WHAT THE EXERCISE ASKS =>
Using the word "tracking" as the filter, copy each matching line from the records.

DATA SUPPLIED =>
^^^^

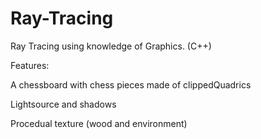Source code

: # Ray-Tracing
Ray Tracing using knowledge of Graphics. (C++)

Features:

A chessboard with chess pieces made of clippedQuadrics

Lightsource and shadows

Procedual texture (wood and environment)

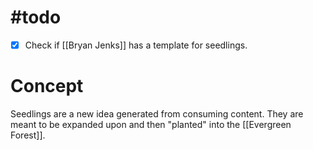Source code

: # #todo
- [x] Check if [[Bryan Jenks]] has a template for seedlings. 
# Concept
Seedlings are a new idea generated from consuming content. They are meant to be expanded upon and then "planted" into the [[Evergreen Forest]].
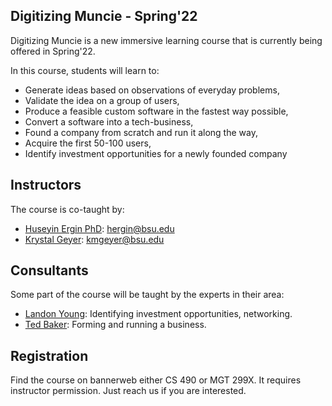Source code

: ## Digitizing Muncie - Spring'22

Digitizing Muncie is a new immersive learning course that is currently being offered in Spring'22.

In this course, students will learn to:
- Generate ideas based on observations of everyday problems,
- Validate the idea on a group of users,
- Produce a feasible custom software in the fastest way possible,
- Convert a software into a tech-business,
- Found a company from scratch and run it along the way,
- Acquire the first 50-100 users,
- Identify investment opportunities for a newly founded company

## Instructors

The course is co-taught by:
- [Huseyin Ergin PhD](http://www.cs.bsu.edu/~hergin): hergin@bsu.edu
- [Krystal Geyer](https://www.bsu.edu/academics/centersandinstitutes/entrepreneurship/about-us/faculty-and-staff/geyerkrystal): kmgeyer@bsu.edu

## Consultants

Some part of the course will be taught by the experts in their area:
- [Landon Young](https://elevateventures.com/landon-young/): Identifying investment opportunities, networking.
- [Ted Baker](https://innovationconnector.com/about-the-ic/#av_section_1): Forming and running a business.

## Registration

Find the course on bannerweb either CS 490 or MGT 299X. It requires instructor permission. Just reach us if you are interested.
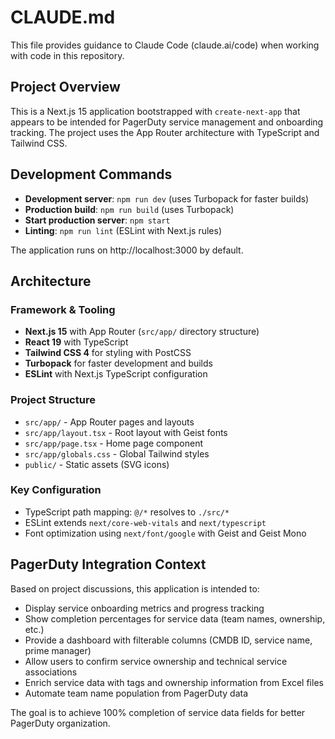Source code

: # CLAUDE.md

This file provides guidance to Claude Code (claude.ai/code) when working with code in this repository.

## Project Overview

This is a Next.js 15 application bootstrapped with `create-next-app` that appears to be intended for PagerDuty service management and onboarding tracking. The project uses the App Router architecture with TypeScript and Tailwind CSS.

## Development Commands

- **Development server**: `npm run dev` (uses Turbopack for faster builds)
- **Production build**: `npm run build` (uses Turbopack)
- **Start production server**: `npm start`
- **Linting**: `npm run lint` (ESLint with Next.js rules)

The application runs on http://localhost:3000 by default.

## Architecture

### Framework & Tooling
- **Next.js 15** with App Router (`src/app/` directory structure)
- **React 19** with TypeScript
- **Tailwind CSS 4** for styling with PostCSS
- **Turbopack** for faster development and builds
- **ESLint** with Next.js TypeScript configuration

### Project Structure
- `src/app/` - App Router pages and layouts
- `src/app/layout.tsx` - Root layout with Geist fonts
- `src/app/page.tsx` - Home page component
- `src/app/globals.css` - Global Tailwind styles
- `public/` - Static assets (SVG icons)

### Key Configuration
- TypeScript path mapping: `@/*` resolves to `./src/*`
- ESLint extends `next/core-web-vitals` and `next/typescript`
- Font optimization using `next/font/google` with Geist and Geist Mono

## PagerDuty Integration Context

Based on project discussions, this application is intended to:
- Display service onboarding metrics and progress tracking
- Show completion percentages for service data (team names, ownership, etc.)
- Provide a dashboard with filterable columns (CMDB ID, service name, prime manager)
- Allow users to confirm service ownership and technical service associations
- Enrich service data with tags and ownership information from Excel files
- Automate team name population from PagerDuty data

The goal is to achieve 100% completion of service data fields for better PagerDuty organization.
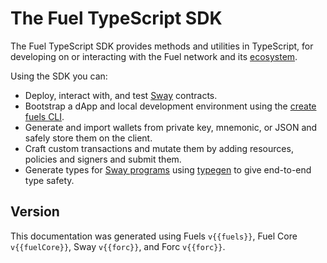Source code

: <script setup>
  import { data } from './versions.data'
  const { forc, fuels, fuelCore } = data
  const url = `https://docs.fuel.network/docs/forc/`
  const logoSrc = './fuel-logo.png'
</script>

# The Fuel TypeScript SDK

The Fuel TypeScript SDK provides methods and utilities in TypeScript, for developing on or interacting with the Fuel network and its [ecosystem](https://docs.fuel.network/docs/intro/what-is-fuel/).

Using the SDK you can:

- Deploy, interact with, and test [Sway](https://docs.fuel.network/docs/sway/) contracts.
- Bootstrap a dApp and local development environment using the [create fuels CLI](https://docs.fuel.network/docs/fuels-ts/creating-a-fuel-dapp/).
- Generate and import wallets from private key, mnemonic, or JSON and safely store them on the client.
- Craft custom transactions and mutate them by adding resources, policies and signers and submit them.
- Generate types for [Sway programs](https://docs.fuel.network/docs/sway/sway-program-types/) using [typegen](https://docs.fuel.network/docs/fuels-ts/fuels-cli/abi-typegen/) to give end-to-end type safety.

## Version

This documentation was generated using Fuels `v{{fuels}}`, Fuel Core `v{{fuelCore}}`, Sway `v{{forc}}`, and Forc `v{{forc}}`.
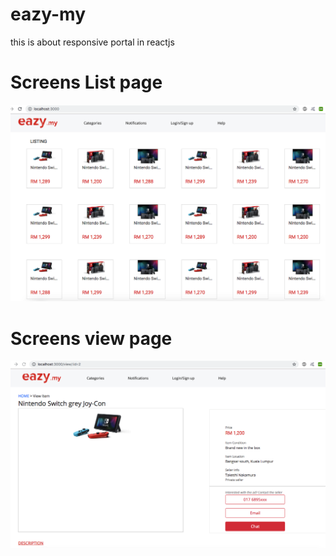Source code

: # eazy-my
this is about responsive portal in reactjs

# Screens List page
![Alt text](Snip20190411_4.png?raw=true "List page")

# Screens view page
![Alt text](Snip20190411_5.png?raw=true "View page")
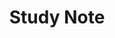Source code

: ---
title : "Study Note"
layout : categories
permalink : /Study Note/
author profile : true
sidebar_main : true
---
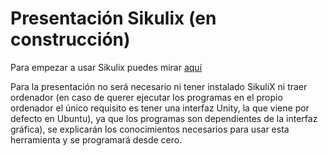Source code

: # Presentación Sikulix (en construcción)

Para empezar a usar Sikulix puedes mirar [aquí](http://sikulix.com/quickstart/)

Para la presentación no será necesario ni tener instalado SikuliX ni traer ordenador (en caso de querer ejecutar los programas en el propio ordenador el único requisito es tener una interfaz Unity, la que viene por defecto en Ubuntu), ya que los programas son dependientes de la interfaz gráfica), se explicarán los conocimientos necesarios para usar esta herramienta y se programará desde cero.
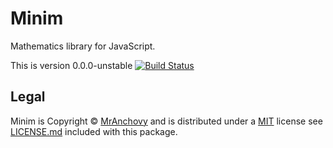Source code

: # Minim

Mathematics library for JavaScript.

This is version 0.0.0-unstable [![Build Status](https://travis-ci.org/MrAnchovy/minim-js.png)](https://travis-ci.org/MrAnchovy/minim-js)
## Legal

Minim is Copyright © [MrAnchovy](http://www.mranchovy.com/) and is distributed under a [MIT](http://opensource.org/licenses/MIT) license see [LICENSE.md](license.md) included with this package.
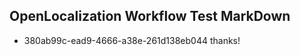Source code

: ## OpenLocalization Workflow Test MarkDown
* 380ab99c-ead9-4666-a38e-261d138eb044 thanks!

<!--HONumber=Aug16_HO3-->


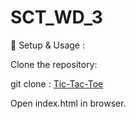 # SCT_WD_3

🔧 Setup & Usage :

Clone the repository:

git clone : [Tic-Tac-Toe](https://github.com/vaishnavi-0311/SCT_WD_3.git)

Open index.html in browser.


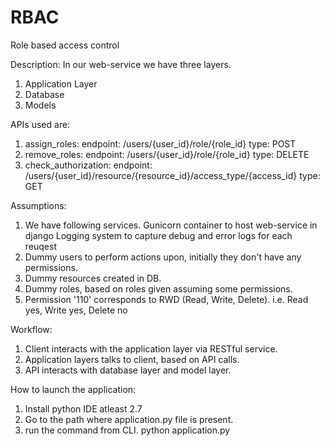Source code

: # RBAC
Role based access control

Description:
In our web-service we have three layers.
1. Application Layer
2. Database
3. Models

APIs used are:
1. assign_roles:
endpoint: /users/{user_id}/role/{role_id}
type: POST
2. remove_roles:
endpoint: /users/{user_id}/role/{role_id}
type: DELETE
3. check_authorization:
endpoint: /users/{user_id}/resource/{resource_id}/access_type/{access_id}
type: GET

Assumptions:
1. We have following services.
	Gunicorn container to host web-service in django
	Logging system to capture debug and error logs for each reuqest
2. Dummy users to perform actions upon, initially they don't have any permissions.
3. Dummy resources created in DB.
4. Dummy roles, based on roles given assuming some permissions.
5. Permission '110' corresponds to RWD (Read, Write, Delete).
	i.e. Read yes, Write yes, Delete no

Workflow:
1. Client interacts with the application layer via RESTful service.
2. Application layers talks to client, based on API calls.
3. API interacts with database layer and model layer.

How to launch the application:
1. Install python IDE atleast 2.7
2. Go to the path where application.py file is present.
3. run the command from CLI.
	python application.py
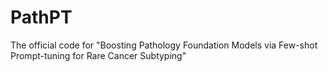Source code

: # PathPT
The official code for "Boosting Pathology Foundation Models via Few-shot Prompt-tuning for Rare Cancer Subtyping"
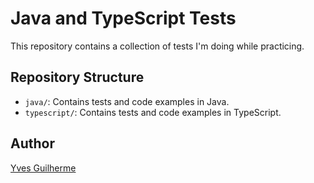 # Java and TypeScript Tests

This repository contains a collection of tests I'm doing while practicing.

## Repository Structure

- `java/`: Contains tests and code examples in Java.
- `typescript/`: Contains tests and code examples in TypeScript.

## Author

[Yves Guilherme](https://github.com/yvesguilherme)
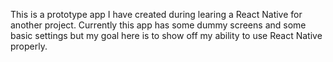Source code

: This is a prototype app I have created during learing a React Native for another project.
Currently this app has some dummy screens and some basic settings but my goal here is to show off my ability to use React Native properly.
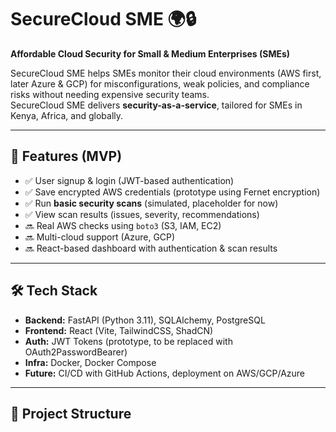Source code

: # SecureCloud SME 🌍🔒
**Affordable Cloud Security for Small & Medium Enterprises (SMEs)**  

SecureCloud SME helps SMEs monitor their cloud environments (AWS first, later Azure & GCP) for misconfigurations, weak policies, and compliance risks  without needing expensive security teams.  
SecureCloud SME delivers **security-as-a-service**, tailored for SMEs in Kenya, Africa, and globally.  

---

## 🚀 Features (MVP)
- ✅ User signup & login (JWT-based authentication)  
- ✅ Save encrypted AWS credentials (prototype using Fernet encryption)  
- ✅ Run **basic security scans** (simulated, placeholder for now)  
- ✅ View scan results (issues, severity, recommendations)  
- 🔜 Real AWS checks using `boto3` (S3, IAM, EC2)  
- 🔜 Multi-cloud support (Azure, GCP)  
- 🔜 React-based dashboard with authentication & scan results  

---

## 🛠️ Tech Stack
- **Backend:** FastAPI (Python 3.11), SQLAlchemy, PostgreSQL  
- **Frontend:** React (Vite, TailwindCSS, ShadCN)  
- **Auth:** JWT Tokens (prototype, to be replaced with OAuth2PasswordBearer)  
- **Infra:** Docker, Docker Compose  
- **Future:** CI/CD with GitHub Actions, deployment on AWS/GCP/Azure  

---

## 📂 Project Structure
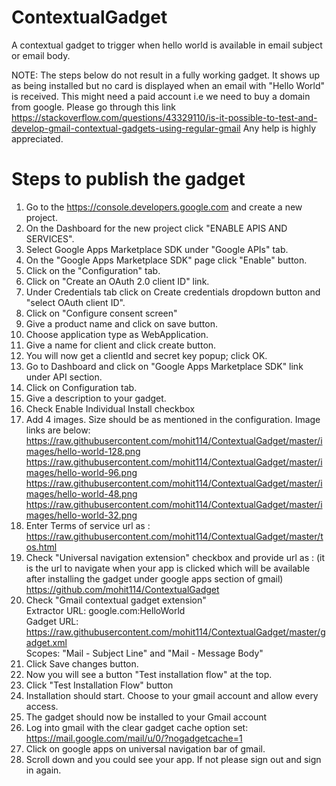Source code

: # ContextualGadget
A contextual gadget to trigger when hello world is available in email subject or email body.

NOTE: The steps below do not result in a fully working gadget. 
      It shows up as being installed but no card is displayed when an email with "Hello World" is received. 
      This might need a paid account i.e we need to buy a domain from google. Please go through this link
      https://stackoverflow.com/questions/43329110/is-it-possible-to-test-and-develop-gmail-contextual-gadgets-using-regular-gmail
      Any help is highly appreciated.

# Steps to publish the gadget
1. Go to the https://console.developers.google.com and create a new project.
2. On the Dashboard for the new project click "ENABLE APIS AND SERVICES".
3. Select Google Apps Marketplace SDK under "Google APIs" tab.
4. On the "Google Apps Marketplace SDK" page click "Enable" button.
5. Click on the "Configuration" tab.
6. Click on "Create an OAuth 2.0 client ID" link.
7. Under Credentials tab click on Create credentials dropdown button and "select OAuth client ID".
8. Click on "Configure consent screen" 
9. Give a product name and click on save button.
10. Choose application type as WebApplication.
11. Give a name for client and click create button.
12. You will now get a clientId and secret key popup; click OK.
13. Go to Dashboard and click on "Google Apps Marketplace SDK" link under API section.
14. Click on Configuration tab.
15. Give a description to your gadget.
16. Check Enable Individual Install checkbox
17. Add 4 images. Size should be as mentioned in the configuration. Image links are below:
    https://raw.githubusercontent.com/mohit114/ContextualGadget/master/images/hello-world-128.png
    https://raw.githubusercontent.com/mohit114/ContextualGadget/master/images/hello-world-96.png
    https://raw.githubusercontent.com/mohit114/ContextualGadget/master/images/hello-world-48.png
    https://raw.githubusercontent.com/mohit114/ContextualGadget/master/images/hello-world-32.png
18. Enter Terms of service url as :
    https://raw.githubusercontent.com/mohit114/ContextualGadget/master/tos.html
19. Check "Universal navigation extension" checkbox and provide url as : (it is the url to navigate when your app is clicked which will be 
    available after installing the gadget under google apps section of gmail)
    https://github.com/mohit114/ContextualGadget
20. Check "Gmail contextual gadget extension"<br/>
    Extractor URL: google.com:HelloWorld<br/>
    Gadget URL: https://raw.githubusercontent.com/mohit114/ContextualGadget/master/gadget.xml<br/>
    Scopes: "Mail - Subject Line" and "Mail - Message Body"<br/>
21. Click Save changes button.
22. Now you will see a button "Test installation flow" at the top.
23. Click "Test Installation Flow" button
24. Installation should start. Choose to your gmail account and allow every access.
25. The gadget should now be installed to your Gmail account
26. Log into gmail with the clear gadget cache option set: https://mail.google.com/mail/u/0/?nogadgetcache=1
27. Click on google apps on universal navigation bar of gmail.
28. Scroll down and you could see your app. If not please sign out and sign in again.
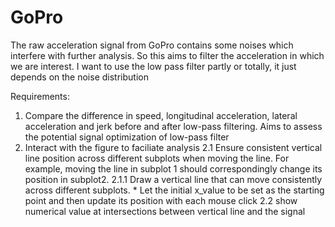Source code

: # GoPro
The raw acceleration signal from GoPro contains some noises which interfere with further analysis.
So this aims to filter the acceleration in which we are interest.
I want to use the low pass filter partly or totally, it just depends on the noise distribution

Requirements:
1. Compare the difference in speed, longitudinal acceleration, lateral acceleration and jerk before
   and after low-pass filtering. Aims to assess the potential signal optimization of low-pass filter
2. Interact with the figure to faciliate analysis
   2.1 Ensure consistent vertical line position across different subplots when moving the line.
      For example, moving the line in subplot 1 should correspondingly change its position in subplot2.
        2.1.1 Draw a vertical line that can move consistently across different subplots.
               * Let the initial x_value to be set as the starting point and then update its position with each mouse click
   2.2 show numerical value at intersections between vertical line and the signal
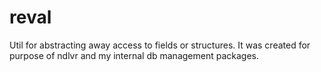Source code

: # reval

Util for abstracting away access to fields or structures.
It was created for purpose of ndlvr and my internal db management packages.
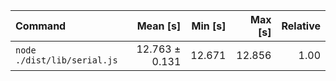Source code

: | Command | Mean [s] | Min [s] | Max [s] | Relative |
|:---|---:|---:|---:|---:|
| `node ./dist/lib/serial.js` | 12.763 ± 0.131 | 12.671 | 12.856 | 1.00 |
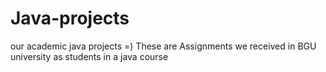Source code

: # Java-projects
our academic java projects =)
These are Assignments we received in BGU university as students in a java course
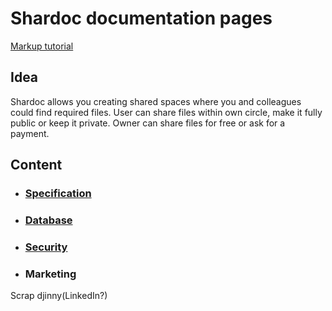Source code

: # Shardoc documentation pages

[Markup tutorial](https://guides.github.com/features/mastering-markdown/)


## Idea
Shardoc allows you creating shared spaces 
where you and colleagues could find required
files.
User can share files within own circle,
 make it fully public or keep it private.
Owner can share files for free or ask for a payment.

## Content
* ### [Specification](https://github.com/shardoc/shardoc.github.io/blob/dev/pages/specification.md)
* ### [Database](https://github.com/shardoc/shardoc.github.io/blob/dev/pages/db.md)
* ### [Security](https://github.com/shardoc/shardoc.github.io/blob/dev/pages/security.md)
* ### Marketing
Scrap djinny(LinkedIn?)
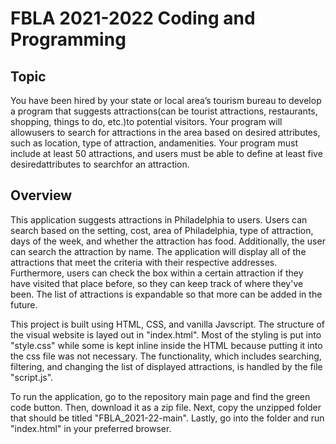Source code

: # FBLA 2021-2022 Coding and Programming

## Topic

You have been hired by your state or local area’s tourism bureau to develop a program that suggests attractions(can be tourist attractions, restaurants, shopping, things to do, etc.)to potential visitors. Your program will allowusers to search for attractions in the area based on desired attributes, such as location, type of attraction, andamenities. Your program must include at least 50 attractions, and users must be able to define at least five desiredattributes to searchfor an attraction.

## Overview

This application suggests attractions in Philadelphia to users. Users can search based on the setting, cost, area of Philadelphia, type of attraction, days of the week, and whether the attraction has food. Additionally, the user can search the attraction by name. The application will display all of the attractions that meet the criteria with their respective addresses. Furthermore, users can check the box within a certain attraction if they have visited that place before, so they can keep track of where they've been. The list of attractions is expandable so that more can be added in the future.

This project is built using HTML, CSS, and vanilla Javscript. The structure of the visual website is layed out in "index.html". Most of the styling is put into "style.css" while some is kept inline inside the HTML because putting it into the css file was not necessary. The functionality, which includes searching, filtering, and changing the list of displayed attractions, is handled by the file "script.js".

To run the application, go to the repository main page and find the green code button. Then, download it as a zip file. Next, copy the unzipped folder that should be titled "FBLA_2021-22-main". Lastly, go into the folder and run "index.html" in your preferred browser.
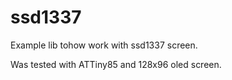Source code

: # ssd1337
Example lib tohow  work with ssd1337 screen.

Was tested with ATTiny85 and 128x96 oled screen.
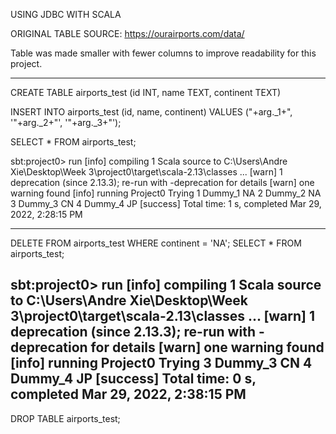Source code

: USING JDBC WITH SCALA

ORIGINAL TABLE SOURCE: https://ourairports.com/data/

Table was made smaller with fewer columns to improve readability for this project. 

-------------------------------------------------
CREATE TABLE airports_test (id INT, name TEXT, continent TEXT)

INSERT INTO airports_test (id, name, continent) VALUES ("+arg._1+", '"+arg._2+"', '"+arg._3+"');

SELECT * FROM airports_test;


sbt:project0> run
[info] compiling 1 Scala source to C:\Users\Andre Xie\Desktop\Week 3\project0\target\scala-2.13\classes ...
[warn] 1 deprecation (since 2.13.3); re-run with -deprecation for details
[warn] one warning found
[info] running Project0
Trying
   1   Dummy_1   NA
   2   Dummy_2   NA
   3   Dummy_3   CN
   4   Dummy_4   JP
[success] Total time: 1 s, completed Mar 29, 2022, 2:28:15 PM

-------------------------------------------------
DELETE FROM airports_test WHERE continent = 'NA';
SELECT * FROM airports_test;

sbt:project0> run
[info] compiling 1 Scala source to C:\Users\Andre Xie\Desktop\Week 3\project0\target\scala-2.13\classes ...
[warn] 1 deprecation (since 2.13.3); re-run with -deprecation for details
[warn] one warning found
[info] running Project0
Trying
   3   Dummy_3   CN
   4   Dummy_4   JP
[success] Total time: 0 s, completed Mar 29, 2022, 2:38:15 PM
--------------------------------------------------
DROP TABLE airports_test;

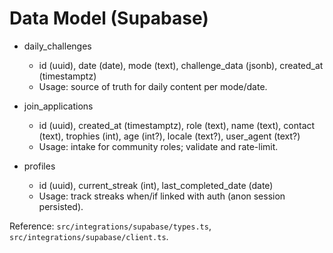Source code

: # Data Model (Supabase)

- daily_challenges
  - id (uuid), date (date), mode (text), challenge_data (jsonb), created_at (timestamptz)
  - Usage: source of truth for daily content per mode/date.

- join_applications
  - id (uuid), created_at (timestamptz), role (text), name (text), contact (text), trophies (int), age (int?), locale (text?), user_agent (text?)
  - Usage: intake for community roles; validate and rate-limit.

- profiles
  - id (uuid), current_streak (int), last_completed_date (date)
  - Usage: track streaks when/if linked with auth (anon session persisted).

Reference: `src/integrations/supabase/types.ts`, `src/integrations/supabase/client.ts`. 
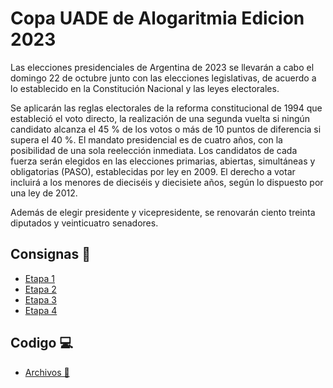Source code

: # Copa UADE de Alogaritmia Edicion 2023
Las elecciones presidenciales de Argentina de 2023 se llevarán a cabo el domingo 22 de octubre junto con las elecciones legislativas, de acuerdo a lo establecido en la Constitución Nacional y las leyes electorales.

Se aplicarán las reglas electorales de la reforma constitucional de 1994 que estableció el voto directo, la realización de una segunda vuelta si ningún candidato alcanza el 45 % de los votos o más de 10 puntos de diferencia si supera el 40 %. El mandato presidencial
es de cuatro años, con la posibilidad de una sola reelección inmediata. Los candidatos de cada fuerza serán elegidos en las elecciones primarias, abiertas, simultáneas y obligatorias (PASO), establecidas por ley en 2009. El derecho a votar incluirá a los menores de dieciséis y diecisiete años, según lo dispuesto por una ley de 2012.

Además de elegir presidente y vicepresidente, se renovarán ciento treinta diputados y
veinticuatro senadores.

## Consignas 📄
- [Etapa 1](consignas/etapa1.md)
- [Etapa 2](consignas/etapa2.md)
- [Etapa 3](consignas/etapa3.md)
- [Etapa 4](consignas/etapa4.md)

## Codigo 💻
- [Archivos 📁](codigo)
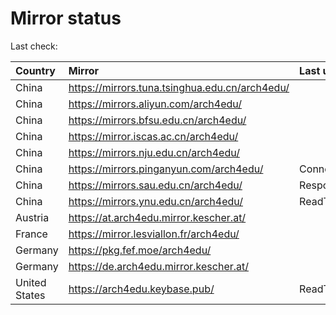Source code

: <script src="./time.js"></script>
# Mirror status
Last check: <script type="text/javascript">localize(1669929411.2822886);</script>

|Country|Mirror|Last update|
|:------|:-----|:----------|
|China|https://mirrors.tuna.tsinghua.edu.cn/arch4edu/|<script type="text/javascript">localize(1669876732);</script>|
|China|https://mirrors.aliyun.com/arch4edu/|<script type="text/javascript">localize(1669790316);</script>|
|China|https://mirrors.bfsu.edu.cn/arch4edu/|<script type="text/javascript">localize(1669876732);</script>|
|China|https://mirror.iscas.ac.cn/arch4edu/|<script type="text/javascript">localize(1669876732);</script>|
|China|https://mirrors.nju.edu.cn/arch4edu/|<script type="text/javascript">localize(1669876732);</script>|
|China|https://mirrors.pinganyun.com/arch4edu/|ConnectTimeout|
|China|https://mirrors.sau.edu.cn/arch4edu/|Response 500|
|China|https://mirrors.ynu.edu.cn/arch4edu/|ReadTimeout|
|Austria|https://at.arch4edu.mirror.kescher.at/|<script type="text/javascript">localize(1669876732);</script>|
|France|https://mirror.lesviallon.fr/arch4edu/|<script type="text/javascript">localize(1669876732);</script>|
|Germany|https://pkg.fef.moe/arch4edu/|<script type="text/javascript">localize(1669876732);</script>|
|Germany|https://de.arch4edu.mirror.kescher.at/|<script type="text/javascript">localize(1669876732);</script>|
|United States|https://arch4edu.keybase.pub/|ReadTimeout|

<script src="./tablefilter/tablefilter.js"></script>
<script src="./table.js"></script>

^^^^

EXPECTED ANSWER =>
This is a Next.js 15 application bootstrapped with `create-next-app` that appears to be intended for PagerDuty service management and onboarding tracking. The project uses the App Router architecture with TypeScript and Tailwind CSS.
- Display service onboarding metrics and progress tracking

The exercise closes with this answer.